I also know that raising A to a positive power will equal the right side with D raised to that same power. i.e. A^n = P^-1 * D^n * P
Does this imply that if T is diagonalizable so is T^2? what if T^2 is diagonalizable, then does that imply T is diagonalizable?

I think that it is an iff statement. Can anyone shine some light into this situation? maybe a counter example? is there a way to generalize the relationship between T and T^2?

2. Jun 8, 2008

### matt grime

T diagonalizable certainly means T^2 is diagonalizable. The reverse implication is false, in general. To see why: if t is an e-value of T, then t^2 is an e-value of T^2. Now, what if s is an e-value of T^2? We're surely going to want sqrt(s) an e-value of T, but what if the matrices are over R and s=-1?

3. Jun 8, 2008

### mind0nmath

So if T is over the complex numbers, then both directions are true?
i.e. T is diagonalizable <=> T^2 is diagonalizable?

4. Jun 8, 2008

### mathwonk

no. the standard example of a on diagonalizable matrix is a nilpotent matrix. so if T^2 = 0, then T^2 is obviously diagonal but T may not be.
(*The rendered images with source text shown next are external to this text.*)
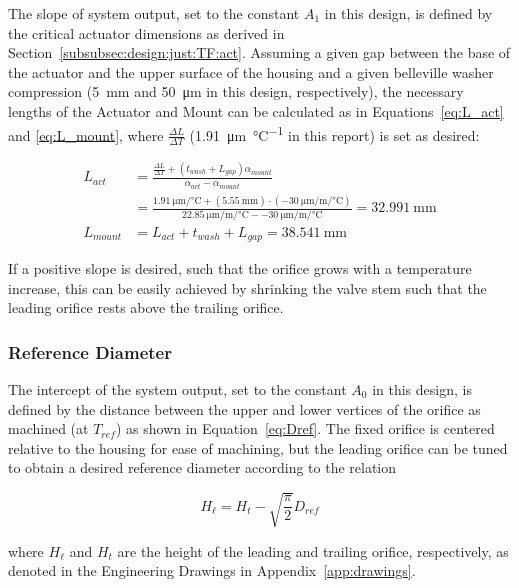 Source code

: \documentclass[12pt, letterpaper]{report}%
\newcounter{mycounter}           %
\newcounter{sub}[mycounter]      %
\newcommand{\specActuatorCTE}{\SI{22.85}{\micro\meter\per\meter\per\celsius}} %
\newcommand{\specMountCTE}{\SI{-30}{\micro\meter\per\meter\per\celsius}}
\newcommand{\specOrigActuatorLength}{\SI{32.991}{\milli \meter}}
\newcommand{\GA}{\SI{1.91}{\micro\meter\per\celsius}}
\begin{document}
\begin{appendices}
				The slope of system output, set to the constant $A_1$ in this design, is defined by the critical actuator dimensions as derived in Section~\ref{subsubsec:design:just:TF:act}.
				Assuming a given gap between the base of the actuator and the upper surface of the housing and a given belleville washer compression
				(\SI{5}{\milli\meter} and \SI{50}{\micro\meter} in this design, respectively), the necessary lengths of the Actuator and Mount can be calculated as in Equations~\eqref{eq:L_act} and \eqref{eq:L_mount},
				where $\frac{\Delta L}{\Delta T}$ (\SI{1.91}{\micro\meter\per\degreeCelsius} in this report) is set as desired:

				\begin{align*}
					L_{act} &= \frac{\frac{\Delta L}{\Delta T} + (t_{wash} + L_{gap}) \alpha_{mount}}{\alpha_{act} - \alpha_{mount}} \\[12pt]
					&= \frac{\GA + (\SI{5.55}{\milli\meter}) \cdot (\specMountCTE)}{\specActuatorCTE - \specMountCTE} = \specOrigActuatorLength \\[12pt]
					L_{mount} &= L_{act} + t_{wash} + L_{gap} = \SI{38.541}{\milli\meter} 
				\end{align*}

				If a positive slope is desired, such that the orifice grows with a temperature increase, this can be easily achieved by shrinking the valve stem such that the leading orifice rests above the trailing orifice.

			\subsubsection{Reference Diameter}
			\label{app:iter:customize:RR:intercept}

				The intercept of the system output, set to the constant $A_0$ in this design, is defined by the distance between the upper and lower vertices of the orifice as machined (at $T_{ref}$)
				as shown in Equation~\eqref{eq:Dref}. The fixed orifice is centered relative to the housing for ease of machining, but the leading orifice can be tuned to obtain a desired reference diameter
				according to the relation

				\begin{equation}
					H_{\ell} = H_t - \sqrt{\frac{\pi}{2}} D_{ref}
				\end{equation}

				where $H_{\ell}$ and $H_t$ are the height of the leading and trailing orifice, respectively, as denoted in the Engineering Drawings in Appendix~\ref{app:drawings}.



\end{appendices}
\end{document}
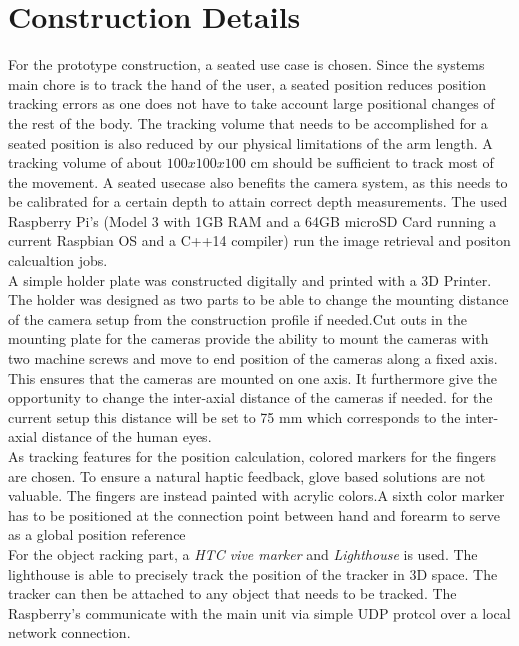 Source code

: \section{Construction Details}
For the prototype construction, a seated use case is chosen. Since the systems main chore is to track the hand of the user, a seated position reduces position tracking errors as one does not have to take account large positional changes of the rest of the body.
The tracking volume that needs to be accomplished for a seated position is also reduced by our physical limitations of the arm length. A tracking volume of about $100x100x100$ cm should be sufficient to track most of the movement. A seated usecase also benefits the camera system, as this needs to be calibrated for a certain depth to attain correct depth measurements.
The used Raspberry Pi's (Model 3 with 1GB RAM and a 64GB microSD Card running a current Raspbian OS and a C++14 compiler) run the image retrieval and positon calcualtion jobs.\\
A simple holder plate was constructed digitally and printed with a 3D Printer. The holder was designed as two parts to be able to change the mounting distance of the camera setup from the construction profile if needed.Cut outs in the mounting plate for the cameras provide the ability to mount the cameras with two machine screws and move to end position of the cameras along a fixed axis. This ensures that the cameras are mounted on one axis. It furthermore give the opportunity to change the inter-axial distance of the cameras if needed. for the current setup this distance will be set to 75 mm which corresponds to the inter-axial distance of the human eyes.\\As tracking features for the position calculation, colored markers for the fingers are chosen. To ensure a natural haptic feedback, glove based solutions are not valuable. The fingers are instead painted with acrylic colors.A sixth color marker has to be positioned at the connection point between hand and forearm to serve as a global position reference
\\For the object racking part, a \textit{HTC vive marker} and \textit{Lighthouse} is used. The lighthouse is able to precisely track the position of the tracker in 3D space. The tracker can then be attached to any object that needs to be tracked.
The Raspberry's communicate with the main unit via simple UDP protcol over a local network connection.
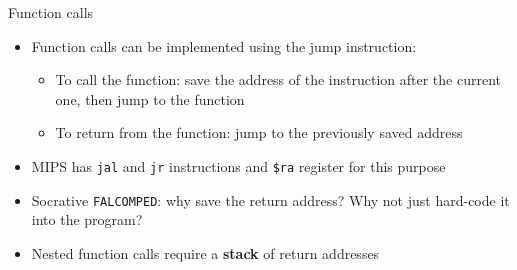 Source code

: \begin{frame}{Function calls}
	\begin{itemize}
		\pause\item Function calls can be implemented using the jump instruction:
			\begin{itemize}
				\pause\item To call the function: save the address of the instruction after the current one, then jump to the function
				\pause\item To return from the function: jump to the previously saved address
			\end{itemize}
		\pause\item MIPS has \lstinline{jal} and \lstinline{jr} instructions and \lstinline{$ra} register for this purpose
		\pause\item Socrative \texttt{FALCOMPED}: why save the return address? Why not just hard-code it into the program?
		\pause\item Nested function calls require a \textbf{stack} of return addresses
	\end{itemize}
\end{frame}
e.g. differentiation of linear functions is square nilpotent, but there are no linear functions such that Df = af except f =0.

5. Jun 8, 2008

### mind0nmath

I thought for T to be diagonalizable, it should have dimT distinct eigenvalues or dim(T) linearly independent eigenvectors. Then how is the Zero matrix diagonalizable? aren't the roots all the same(i.e. =0)? and null(T)=C^n?

6. Jun 9, 2008

### matt grime

It is diagonalizable by your own criteria: any basis is a set of linearly independent eigenvalues.

7. Jun 10, 2008

### mind0nmath

How about the addition of two diagonalizable matricies? Is it always diagonalizable in some basis if the field is the complex numbers?
my initial thought is: yes. by the spectral theorem. but not 100% sure since I suspect we might not be able to find a basis for the addition of the matrices which in turn would make it diagonalizable.
any thoughts??

8. Jun 10, 2008

### morphism

Have you attempted to find a counterexample? Keep in mind that a nonzero nilpotent matrix is not diagonalizable.

9. Jun 10, 2008

### mind0nmath

Here's a new question(related to the subject). Is the 2x2 matrix with only a scalar in the right upper corner and all other entries = 0, diagonalizable? That matrix, call it T, is nilpotent. T^2 is the zero matrix. Isn't the zero matrix diagonalizable? it is in the diagonal form so it must be. Is T diagonalizable??

10. Jun 10, 2008

### morphism

If the scalar in the upper right corner is nonzero, then no, this matrix is not diagonalizable. It's been pointed out twice in this thread that a nonzero nilpotent matrix is not diagonalizable (general nxn matrices even, not just 2x2s) -- try to prove this.